# The Silmarillion



## kerrie_mcrobert (Jun 28, 2005)

I must admit that I have never heard of this book so if it is available to buy where can I get hold of a copy As I am very interested in what was happening Before we met Bilbo and co. What hapened between the Hobbit and the Lord of the Rings in fact if it involves anything to do with the Ring and its journey. From when it was made to when Frodo, Sam and Gollum finally destroed it. Also what was life like in the Shire and the surrounding areas once Bilbo, Frodo, Gandalf and the Elves left. What became of the Hobbits. I have always wondered about that. If any of you ccan help please get in touch. Kerrie


----------



## Wraithguard (Jun 28, 2005)

The Silmarillion takes place long before Bilbo finds the ring. It involves the Creation of Middle-Earth and Valinor. It involves people such as Turin Turambar and Eärendil. It involves the Last Alliance of Men and Elves as they marched on the Barad-dûr. It involves Sauron fighting Ereinion Gil-galad and Elendil the Tall. It involves many other things. The corruption of Melkor and the Marring of Arda, great battles such as Dagor Bragollach and the Nirnaeth Arnoediad, and of course great tales such as The Silmarils and the Unrest of the Noldor. The Silmarillion is the beginning of it all. It can be bought almost everywhere books are sold and you may even find it in your local library. I hope you are able to get the Silmarillion and enjoy the content with full understanding.

one hundredth post


----------



## baragund (Jun 29, 2005)

Oh my! What a Pandora's Box you are opening...  

The Silmarillion is a history of the first three ages of Middle-earth, focusing on the history of the Elves. 

Do you recall the fleeting references in The Hobbit about "High Elves" and Gondolin and ancient kings? The Silmarillion will fill you in on all of that back story.

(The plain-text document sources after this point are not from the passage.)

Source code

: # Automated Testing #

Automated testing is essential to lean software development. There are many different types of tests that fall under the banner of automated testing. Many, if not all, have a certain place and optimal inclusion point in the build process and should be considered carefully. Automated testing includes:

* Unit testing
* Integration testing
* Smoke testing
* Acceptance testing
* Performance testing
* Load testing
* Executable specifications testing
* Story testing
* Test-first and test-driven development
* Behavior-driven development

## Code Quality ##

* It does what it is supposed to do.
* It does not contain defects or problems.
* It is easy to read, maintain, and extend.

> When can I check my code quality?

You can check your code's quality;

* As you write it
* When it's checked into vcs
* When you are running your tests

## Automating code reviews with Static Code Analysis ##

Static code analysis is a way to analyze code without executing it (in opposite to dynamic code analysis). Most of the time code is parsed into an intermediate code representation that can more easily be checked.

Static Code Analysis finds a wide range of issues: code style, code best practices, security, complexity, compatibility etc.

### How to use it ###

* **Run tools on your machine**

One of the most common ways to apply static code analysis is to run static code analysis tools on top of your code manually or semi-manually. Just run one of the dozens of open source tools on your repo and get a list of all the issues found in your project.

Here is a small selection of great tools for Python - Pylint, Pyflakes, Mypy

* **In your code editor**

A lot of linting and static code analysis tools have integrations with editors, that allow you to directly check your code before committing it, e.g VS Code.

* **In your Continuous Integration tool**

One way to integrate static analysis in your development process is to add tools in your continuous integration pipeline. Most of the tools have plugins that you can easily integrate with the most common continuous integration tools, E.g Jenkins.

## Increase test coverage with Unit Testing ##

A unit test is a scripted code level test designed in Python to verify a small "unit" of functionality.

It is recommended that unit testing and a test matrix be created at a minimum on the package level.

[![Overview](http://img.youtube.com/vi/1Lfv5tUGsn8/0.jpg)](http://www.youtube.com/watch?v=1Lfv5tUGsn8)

You should be able to find a copy of The Silmarillion in any bookstore that has a decent science fiction / fantasy section. Now this is a _very_ different book from The Hobbit and it is _not_ what one would call "a light read". But it is very beautiful and it's one of those books that gives more each time it is read.

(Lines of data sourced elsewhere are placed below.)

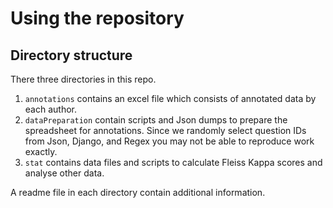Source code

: # Using the repository

## Directory structure
There three directories in this repo. 
1. `annotations` contains an excel file which consists of annotated data by each author. 
2. `dataPreparation` contain scripts and Json dumps to prepare the spreadsheet for annotations. Since we randomly select question IDs from Json, Django, and Regex you may not be able to reproduce work exactly. 
3. `stat` contains data files and scripts to calculate Fleiss Kappa scores and analyse other data.

A readme file in each directory contain additional information.

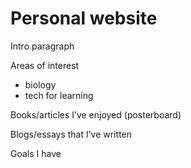 # Personal website

Intro paragraph

Areas of interest
- biology
- tech for learning


Books/articles I’ve enjoyed (posterboard)

Blogs/essays that I’ve written

Goals I have
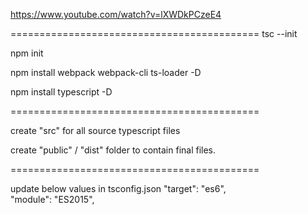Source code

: https://www.youtube.com/watch?v=lXWDkPCzeE4

===========================================
tsc --init


npm init


npm install webpack webpack-cli ts-loader -D


npm install typescript -D

===========================================

create "src" for all source typescript files

create "public" / "dist" folder to contain final files.

===========================================

update below values in tsconfig.json
"target": "es6",                          
"module": "ES2015",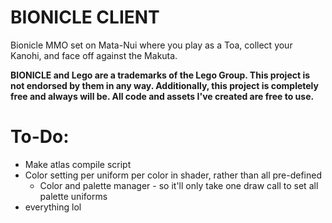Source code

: # BIONICLE CLIENT
Bionicle MMO set on Mata-Nui where you play as a Toa, collect your Kanohi, and face off against the Makuta.

**BIONICLE and Lego are a trademarks of the Lego Group. This project is not endorsed by them in any way. Additionally, this project is completely free and always will be. All code and assets I've created are free to use.**

# To-Do:
- Make atlas compile script
- Color setting per uniform per color in shader, rather than all pre-defined
    - Color and palette manager - so it'll only take one draw call to set all palette uniforms
- everything lol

The "sticky" thread immediately above this one that does a chapter-by-chapter discussion will give you an idea of the depth of this history. Skim through the threads that are linked to that "sticky" and you'll see!


----------



## Alatar (Jun 29, 2005)

Most ot it takes place from, 7000, 6500, years before bilbo. 
It has 3 books in it. The first is about the making of the world, the second of the building, the trird about Melkor (saurons master) oposing the valar. The Awening of the elves, the rebillon of the elves led by feanor when 3 jewles are stolen by Melkor.The elves leave the undying lands ( with galadriel) and go to ME. They wage a unwinnable war, till Beren(a man) steals a simaril( one of the 3 jewels) to be the bride price of Luthien(a elf). There great grandson, earendil, uses the simaril to guide him over the seas to the undying lands and so the valar go to war, and basicly sink a contient.
Of course that is just a outline, there are many thing inbetween( like sauron geting strangeld by a dog.)


----------